» RECORDED INFORMATION:
####
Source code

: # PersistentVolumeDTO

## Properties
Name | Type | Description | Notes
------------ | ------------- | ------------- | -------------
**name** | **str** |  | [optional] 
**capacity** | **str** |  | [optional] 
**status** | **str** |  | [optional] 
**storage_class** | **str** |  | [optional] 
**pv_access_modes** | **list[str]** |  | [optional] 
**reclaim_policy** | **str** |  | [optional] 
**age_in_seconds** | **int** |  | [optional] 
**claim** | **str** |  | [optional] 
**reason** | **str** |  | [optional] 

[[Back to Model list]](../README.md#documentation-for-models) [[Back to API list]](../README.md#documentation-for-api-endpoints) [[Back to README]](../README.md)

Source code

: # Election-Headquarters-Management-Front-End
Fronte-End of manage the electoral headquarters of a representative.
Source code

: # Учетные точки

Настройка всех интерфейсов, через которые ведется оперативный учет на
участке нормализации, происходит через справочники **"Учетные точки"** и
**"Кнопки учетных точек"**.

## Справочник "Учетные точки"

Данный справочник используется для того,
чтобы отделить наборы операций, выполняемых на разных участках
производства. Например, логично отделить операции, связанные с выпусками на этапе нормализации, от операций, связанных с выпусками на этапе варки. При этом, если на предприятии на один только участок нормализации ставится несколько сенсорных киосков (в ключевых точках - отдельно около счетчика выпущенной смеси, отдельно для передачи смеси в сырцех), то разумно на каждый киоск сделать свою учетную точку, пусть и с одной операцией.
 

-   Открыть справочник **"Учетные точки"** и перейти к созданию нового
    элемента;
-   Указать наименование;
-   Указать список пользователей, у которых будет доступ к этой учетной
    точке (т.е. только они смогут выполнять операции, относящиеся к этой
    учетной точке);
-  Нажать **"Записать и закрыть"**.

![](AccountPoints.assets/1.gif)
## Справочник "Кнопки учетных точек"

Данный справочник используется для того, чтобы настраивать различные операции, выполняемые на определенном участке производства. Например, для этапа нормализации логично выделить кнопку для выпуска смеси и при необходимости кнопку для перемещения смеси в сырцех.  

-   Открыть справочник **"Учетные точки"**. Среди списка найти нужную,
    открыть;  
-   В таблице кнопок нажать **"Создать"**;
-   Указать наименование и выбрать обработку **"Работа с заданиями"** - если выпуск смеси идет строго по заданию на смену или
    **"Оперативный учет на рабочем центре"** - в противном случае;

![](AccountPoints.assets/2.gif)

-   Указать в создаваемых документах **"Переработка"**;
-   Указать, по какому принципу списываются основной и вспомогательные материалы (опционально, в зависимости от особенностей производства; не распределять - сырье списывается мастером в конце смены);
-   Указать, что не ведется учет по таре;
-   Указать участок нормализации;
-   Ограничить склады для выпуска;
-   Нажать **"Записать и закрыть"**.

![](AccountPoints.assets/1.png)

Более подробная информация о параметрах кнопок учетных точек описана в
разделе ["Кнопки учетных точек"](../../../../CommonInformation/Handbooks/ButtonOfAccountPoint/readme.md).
####
» HOW TO COMPLETE THIS TASK:
In the material above, find each line containing the word "закрыть" and copy it.

» SOLUTION TO THIS EXERCISE:
-  Нажать **"Записать и закрыть"**.
-   Нажать **"Записать и закрыть"**.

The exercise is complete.